_Records supplied_
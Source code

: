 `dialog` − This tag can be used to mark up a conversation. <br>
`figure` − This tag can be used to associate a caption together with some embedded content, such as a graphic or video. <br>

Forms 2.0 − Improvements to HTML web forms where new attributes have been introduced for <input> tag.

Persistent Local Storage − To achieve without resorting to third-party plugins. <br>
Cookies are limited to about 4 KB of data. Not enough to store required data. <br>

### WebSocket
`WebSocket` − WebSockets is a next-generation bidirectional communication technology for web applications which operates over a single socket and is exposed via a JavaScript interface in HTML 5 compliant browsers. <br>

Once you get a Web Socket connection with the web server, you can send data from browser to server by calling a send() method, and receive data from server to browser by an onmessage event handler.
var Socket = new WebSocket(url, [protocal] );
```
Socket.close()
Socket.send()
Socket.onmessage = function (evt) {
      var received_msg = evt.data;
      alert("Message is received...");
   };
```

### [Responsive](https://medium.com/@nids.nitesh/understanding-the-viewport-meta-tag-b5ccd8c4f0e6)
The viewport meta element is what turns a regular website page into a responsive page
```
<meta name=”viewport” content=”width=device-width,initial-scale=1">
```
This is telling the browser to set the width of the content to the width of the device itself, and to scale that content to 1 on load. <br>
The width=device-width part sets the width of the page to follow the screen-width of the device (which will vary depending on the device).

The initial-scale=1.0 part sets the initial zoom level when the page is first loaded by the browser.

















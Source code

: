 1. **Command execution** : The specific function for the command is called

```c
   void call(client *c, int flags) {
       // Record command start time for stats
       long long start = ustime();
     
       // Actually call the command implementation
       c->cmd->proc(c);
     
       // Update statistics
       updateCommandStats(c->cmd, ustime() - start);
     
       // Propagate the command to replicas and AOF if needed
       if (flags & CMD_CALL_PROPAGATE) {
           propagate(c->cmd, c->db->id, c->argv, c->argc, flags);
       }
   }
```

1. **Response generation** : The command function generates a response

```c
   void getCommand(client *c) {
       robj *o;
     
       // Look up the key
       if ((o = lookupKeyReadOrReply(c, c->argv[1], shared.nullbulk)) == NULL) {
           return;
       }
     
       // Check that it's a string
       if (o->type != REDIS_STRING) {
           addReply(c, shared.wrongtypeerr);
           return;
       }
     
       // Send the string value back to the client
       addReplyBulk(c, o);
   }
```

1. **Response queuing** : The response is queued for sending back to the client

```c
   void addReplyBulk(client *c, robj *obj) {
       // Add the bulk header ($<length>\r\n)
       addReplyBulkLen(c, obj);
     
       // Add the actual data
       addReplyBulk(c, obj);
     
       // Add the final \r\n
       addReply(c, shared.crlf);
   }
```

_Problem requirements_
Only a number is wanted here: how many lines of the records above hold the word "Response".

_Your solution_
2